Music Video
The release of the single was accompanied by a quirky music video. It cost less than $35,000, largely due to a volunteer cast and the free loan of the most sophisticated video equipment available at the time. The cast included professional wrestling manager "Captain" Lou Albano in the role of Lauper's father while her real mother, Catrine, played herself (Cyndi would later return the favor by appearing in WWF storylines opposite Albano and guest-starring in an episode of the Super Mario Bros. Super Show, where she announces Albano is missing because of a letter he wrote her, with part of it torn off leaving out an important detail). Lauper's attorney, Elliot Hoffman, appeared as her uptight dancing partner. Also in the cast were Lauper's manager, David Wolf, her brother, Butch Lauper, fellow musician Steve Forbert, and a bevy of secretaries borrowed from Portrait/CBS, Lauper's record label.

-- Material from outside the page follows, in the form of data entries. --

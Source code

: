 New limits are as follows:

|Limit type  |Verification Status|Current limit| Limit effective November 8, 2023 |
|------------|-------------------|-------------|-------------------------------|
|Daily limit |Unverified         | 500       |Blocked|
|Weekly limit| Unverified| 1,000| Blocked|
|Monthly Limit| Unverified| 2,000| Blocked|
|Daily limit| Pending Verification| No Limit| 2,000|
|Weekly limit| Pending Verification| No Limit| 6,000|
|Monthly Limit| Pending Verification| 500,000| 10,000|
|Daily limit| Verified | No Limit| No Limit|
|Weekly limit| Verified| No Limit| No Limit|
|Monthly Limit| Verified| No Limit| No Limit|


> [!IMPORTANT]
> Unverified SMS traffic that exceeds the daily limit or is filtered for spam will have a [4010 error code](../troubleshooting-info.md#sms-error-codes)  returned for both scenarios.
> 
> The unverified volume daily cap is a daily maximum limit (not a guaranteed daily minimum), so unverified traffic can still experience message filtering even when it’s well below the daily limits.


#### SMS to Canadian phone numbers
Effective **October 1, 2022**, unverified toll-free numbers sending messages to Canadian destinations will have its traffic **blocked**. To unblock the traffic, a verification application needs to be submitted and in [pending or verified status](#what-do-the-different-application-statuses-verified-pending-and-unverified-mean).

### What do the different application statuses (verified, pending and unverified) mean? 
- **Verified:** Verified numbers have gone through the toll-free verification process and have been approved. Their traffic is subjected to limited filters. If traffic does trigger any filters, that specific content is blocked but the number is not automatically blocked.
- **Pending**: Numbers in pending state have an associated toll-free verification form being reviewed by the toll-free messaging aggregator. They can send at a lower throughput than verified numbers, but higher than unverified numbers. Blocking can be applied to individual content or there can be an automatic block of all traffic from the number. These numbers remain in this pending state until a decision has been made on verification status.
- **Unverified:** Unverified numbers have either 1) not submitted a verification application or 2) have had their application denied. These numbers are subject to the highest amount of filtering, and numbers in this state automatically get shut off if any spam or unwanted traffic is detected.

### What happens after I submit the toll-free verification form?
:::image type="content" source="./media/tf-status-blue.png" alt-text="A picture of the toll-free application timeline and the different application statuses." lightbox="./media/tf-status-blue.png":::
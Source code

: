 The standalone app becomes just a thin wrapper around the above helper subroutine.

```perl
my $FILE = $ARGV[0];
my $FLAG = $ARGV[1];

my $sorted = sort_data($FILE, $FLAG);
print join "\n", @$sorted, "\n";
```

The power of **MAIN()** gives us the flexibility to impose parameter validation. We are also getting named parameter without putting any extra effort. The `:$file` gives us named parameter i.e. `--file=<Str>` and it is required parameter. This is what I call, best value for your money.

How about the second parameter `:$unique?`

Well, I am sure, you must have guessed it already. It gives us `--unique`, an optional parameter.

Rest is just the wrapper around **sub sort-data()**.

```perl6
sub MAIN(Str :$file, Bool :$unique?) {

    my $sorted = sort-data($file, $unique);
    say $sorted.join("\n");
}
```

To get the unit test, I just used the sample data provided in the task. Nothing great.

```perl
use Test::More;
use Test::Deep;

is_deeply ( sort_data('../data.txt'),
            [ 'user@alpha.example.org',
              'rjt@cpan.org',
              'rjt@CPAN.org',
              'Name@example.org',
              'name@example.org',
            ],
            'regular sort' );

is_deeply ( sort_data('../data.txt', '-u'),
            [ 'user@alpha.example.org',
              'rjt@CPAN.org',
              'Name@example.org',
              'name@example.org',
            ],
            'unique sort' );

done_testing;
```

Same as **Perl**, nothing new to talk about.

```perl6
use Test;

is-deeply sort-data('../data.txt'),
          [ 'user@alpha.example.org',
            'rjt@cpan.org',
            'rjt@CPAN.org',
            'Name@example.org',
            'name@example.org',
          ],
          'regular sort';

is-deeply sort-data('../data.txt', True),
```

Lorne Michaels (Broadway Video, SNL), another of Hoffman's clients, agreed to give Lauper free run of his brand new million-dollar digital editing equipment, with which she and her producer created several first-time-ever computer generated images of Lauper dancing with her buttoned-up lawyer, leading the entire cast in a snake-dance through New York streets and ending up in Lauper's bedroom in her home. The bedroom scene is a homage to the famous stateroom scene in the Marx Brothers' film A Night at the Opera.
Before the song starts, the beginning of her version of "He's So Unusual" plays.
The music video was directed by Edd Griles. The producer was Ken Walz while the cinematographer was Francis Kenny. The treatment for the video was co-written by Griles, Walz, and Cyndi Lauper. The video was shot in the Lower East Side of Manhattan in summer 1983 and premiered on television in December 1983.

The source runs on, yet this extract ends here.